**Problem description:**
Restate the listing word for word. Stop at the line that holds "conflicts regarding to", include it, and leave out all pictures.

**Record set:**
########################################

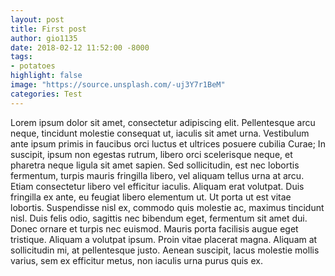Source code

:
 ```yaml
---
layout: post
title: First post
author: gio1135
date: 2018-02-12 11:52:00 -8000
tags:
- potatoes
highlight: false
image: "https://source.unsplash.com/-uj3Y7r1BeM"
categories: Test
---
```

Lorem ipsum dolor sit amet, consectetur adipiscing elit. Pellentesque arcu neque,
tincidunt molestie consequat ut, iaculis sit amet urna. Vestibulum ante ipsum primis
in faucibus orci luctus et ultrices posuere cubilia Curae; In suscipit, ipsum non
egestas rutrum, libero orci scelerisque neque, et pharetra neque ligula sit amet
sapien. Sed sollicitudin, est nec lobortis fermentum, turpis mauris fringilla libero,
vel aliquam tellus urna at arcu. Etiam consectetur libero vel efficitur iaculis.
Aliquam erat volutpat. Duis fringilla ex ante, eu feugiat libero elementum ut. Ut
porta ut est vitae lobortis. Suspendisse nisl ex, commodo quis molestie ac, maximus
tincidunt nisl. Duis felis odio, sagittis nec bibendum eget, fermentum sit amet dui.
Donec ornare et turpis nec euismod. Mauris porta facilisis augue eget tristique.
Aliquam a volutpat ipsum. Proin vitae placerat magna. Aliquam at sollicitudin mi,
at pellentesque justo. Aenean suscipit, lacus molestie mollis varius, sem ex efficitur
metus, non iaculis urna purus quis ex.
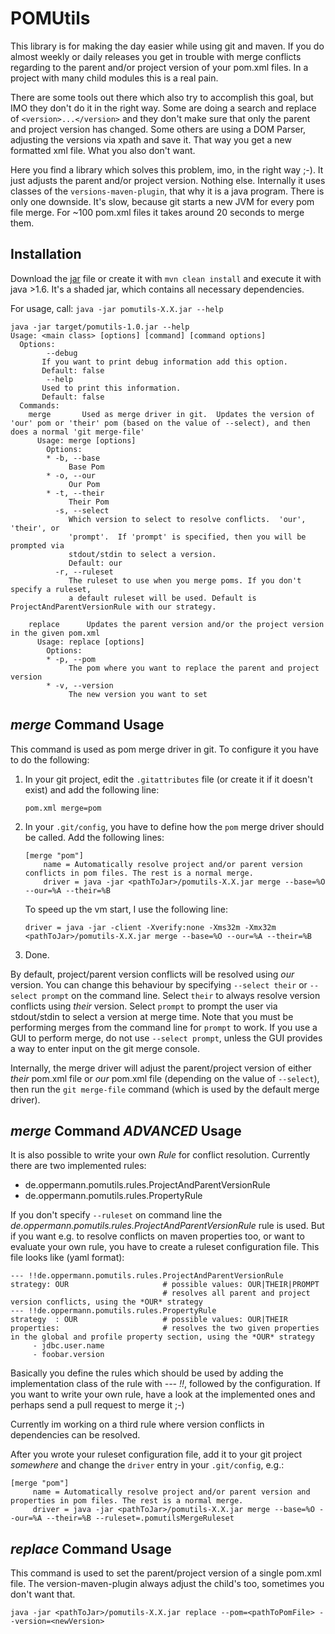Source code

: POMUtils
=============

This library is for making the day easier while using git and maven.
If you do almost weekly or daily releases you get in trouble with merge
conflicts regarding to the parent and/or project version of your pom.xml files.
In a project with many child modules this is a real pain.

There are some tools out there which also try to accomplish this goal,
but IMO they don't do it in the right way. Some are doing a search and
replace of `<version>...</version>` and they don't make sure that only
the parent and project version has changed. Some others are using a DOM Parser,
adjusting the versions via xpath and save it.
That way you get a new formatted xml file. What you also don't want.

Here you find a library which solves this problem, imo, in the right way ;-).
It just adjusts the parent and/or project version. Nothing else.
Internally it uses classes of the `versions-maven-plugin`,
that why it is a java program.
There is only one downside. It's slow, because git starts a new JVM for every pom file merge.
For ~100 pom.xml files it takes around 20 seconds to merge them.


Installation
------------

Download the [jar](https://github.com/cecom/pomutils/releases/latest) file or create it with `mvn clean install` and execute it with java >1.6.
It's a shaded jar, which contains all necessary dependencies.

For usage, call: `java -jar pomutils-X.X.jar --help`

```
java -jar target/pomutils-1.0.jar --help
Usage: <main class> [options] [command] [command options]
  Options:
        --debug
       If you want to print debug information add this option.
       Default: false
        --help
       Used to print this information.
       Default: false
  Commands:
    merge       Used as merge driver in git.  Updates the version of 'our' pom or 'their' pom (based on the value of --select), and then does a normal 'git merge-file'
      Usage: merge [options]
        Options:
        * -b, --base
             Base Pom
        * -o, --our
             Our Pom
        * -t, --their
             Their Pom
          -s, --select
             Which version to select to resolve conflicts.  'our', 'their', or
             'prompt'.  If 'prompt' is specified, then you will be prompted via
             stdout/stdin to select a version.
             Default: our
          -r, --ruleset
             The ruleset to use when you merge poms. If you don't specify a ruleset,
             a default ruleset will be used. Default is ProjectAndParentVersionRule with our strategy.

    replace      Updates the parent version and/or the project version in the given pom.xml
      Usage: replace [options]
        Options:
        * -p, --pom
             The pom where you want to replace the parent and project version
        * -v, --version
             The new version you want to set

```

*merge* Command Usage
------------
This command is used as pom merge driver in git. To configure it you have to do the following:

1. In your git project, edit the `.gitattributes` file (or create it if it doesn't exist) and add the following line:

    ```
    pom.xml merge=pom
    ```

2. In your `.git/config`, you have to define how the `pom` merge driver should be called. Add the following lines:

	```
	[merge "pom"]
		name = Automatically resolve project and/or parent version conflicts in pom files. The rest is a normal merge.
		driver = java -jar <pathToJar>/pomutils-X.X.jar merge --base=%O --our=%A --their=%B
	```

	To speed up the vm start, I use the following line:

	```driver = java -jar -client -Xverify:none -Xms32m -Xmx32m  <pathToJar>/pomutils-X.X.jar merge --base=%O --our=%A --their=%B```

3. Done.

By default, project/parent version conflicts will be resolved using *our* version.
You can change this behaviour by specifying `--select their` or  `--select prompt` on the command line.
Select `their` to always resolve version conflicts using *their* version.
Select `prompt` to prompt the user via stdout/stdin to select a version at merge time.
Note that you must be performing merges from the command line for `prompt` to work.
If you use a GUI to perform merge, do not use `--select prompt`, unless the GUI provides
a way to enter input on the git merge console.

Internally, the merge driver will adjust the parent/project version
of either *their* pom.xml file or *our* pom.xml file (depending on the value of `--select`),
then run the `git merge-file` command (which is used by the default merge driver).

*merge* Command *ADVANCED* Usage
------------

It is also possible to write your own *Rule* for conflict resolution. Currently there are two
implemented rules:

  - de.oppermann.pomutils.rules.ProjectAndParentVersionRule
  - de.oppermann.pomutils.rules.PropertyRule

If you don't specify `--ruleset` on command line the *de.oppermann.pomutils.rules.ProjectAndParentVersionRule*
rule is used. But if you want e.g. to resolve conflicts on maven properties too, or want
to evaluate your own rule, you have to create a ruleset configuration file. This file looks like (yaml format):

    --- !!de.oppermann.pomutils.rules.ProjectAndParentVersionRule
    strategy: OUR                     # possible values: OUR|THEIR|PROMPT
                                      # resolves all parent and project version conflicts, using the *OUR* strategy
    --- !!de.oppermann.pomutils.rules.PropertyRule
    strategy  : OUR                   # possible values: OUR|THEIR
    properties:                       # resolves the two given properties in the global and profile property section, using the *OUR* strategy
         - jdbc.user.name
         - foobar.version

Basically you define the rules which should be used by adding the implementation class of the rule with *--- !!*,
followed by the configuration. If you want to write your own rule, have a look at the implemented ones and perhaps send
a pull request to merge it ;-)

Currently im working on a third rule where version conflicts in dependencies can be resolved.

After you wrote your ruleset configuration file, add it to your git project *somewhere* and change the `driver` entry in your `.git/config`, e.g.:

```
[merge "pom"]
     name = Automatically resolve project and/or parent version and properties in pom files. The rest is a normal merge.
     driver = java -jar <pathToJar>/pomutils-X.X.jar merge --base=%O --our=%A --their=%B --ruleset=.pomutilsMergeRuleset
```

*replace* Command Usage
------------
This command is used to set the parent/project version of a single pom.xml file. The version-maven-plugin always adjust the child's too, sometimes you don't want that.

`java -jar <pathToJar>/pomutils-X.X.jar replace --pom=<pathToPomFile> --version=<newVersion>`
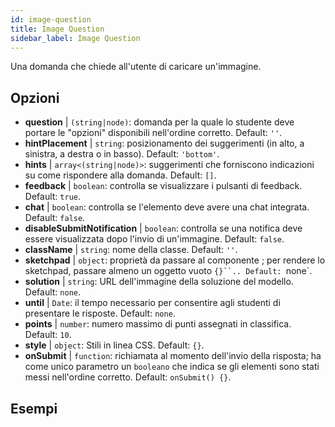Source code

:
 ```yaml
---
id: image-question 
title: Image Question
sidebar_label: Image Question
---
```


Una domanda che chiede all'utente di caricare un'immagine.

## Opzioni

* __question__ | `(string|node)`: domanda per la quale lo studente deve portare le "opzioni" disponibili nell'ordine corretto. Default: `''`.
* __hintPlacement__ | `string`: posizionamento dei suggerimenti (in alto, a sinistra, a destra o in basso). Default: `'bottom'`.
* __hints__ | `array<(string|node)>`: suggerimenti che forniscono indicazioni su come rispondere alla domanda. Default: `[]`.
* __feedback__ | `boolean`: controlla se visualizzare i pulsanti di feedback. Default: `true`.
* __chat__ | `boolean`: controlla se l'elemento deve avere una chat integrata. Default: `false`.
* __disableSubmitNotification__ | `boolean`: controlla se una notifica deve essere visualizzata dopo l'invio di un'immagine. Default: `false`.
* __className__ | `string`: nome della classe. Default: `''`.
* __sketchpad__ | `object`: proprietà da passare al componente <Sketchpad />; per rendere lo sketchpad, passare almeno un oggetto vuoto `{}``.. Default: `none`.
* __solution__ | `string`: URL dell'immagine della soluzione del modello. Default: `none`.
* __until__ | `Date`: il tempo necessario per consentire agli studenti di presentare le risposte. Default: `none`.
* __points__ | `number`: numero massimo di punti assegnati in classifica. Default: `10`.
* __style__ | `object`: Stili in linea CSS. Default: `{}`.
* __onSubmit__ | `function`: richiamata al momento dell'invio della risposta; ha come unico parametro un `booleano` che indica se gli elementi sono stati messi nell'ordine corretto. Default: `onSubmit() {}`.


## Esempi
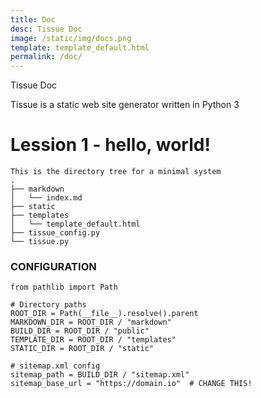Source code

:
 ```yaml
---
title: Doc
desc: Tissue Doc
image: /static/img/docs.png
template: template_default.html
permalink: /doc/
---
```

Tissue Doc

Tissue is a static web site generator written in Python 3

# Lession 1 - hello, world! #


    This is the directory tree for a minimal system
    .
    ├── markdown
    │   └── index.md
    ├── static
    ├── templates
    │   └── template_default.html
    ├── tissue_config.py
    └── tissue.py


### CONFIGURATION ###

    from pathlib import Path

    # Directory paths
    ROOT_DIR = Path(__file__).resolve().parent
    MARKDOWN_DIR = ROOT_DIR / "markdown"
    BUILD_DIR = ROOT_DIR / "public"
    TEMPLATE_DIR = ROOT_DIR / "templates"
    STATIC_DIR = ROOT_DIR / "static"
    
    # sitemap.xml config
    sitemap_path = BUILD_DIR / "sitemap.xml"
    sitemap_base_url = "https://domain.io"  # CHANGE THIS!

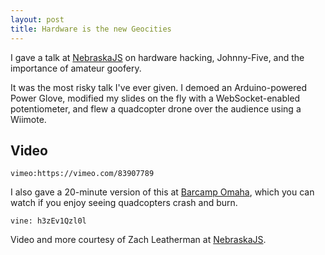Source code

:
 ```yaml
---
layout: post
title: Hardware is the new Geocities
---
```


I gave a talk at [NebraskaJS][1] on hardware hacking, Johnny-Five, and the importance of amateur goofery.

It was the most risky talk I've ever given.
I demoed an Arduino-powered Power Glove, modified my slides on the fly with a WebSocket-enabled potentiometer, and flew a quadcopter drone over the audience using a Wiimote.

## Video

`vimeo:https://vimeo.com/83907789`

I also gave a 20-minute version of this at [Barcamp Omaha][barcamp], which you can watch if you enjoy seeing quadcopters crash and burn.

`vine: h3zEv1Qzl0l`

Video and more courtesy of Zach Leatherman at [NebraskaJS][2].

[1]: http://nebraskajs.com/
[barcamp]: http://techomaha.com/2013/11/matt-steele-hardware-barcamp/
[2]: http://nebraskajs.com/2014/hardware-geocities/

########################################

**Answer to this task:**
Source code

:
 ```yaml
---
layout: post
title: First post
author: gio1135
date: 2018-02-12 11:52:00 -8000
tags:
- potatoes
highlight: false
image: "https://source.unsplash.com/-uj3Y7r1BeM"
categories: Test
---
```

Lorem ipsum dolor sit amet, consectetur adipiscing elit. Pellentesque arcu neque,
tincidunt molestie consequat ut, iaculis sit amet urna. Vestibulum ante ipsum primis
in faucibus orci luctus et ultrices posuere cubilia Curae; In suscipit, ipsum non
egestas rutrum, libero orci scelerisque neque, et pharetra neque ligula sit amet
sapien. Sed sollicitudin, est nec lobortis fermentum, turpis mauris fringilla libero,
vel aliquam tellus urna at arcu. Etiam consectetur libero vel efficitur iaculis.
Aliquam erat volutpat. Duis fringilla ex ante, eu feugiat libero elementum ut. Ut
porta ut est vitae lobortis. Suspendisse nisl ex, commodo quis molestie ac, maximus
tincidunt nisl. Duis felis odio, sagittis nec bibendum eget, fermentum sit amet dui.
Donec ornare et turpis nec euismod. Mauris porta facilisis augue eget tristique.
Aliquam a volutpat ipsum. Proin vitae placerat magna. Aliquam at sollicitudin mi,
at pellentesque justo. Aenean suscipit, lacus molestie mollis varius, sem ex efficitur
metus, non iaculis urna purus quis ex.
Source code

: POMUtils
=============

This library is for making the day easier while using git and maven.
If you do almost weekly or daily releases you get in trouble with merge
conflicts regarding to the parent and/or project version of your pom.xml files.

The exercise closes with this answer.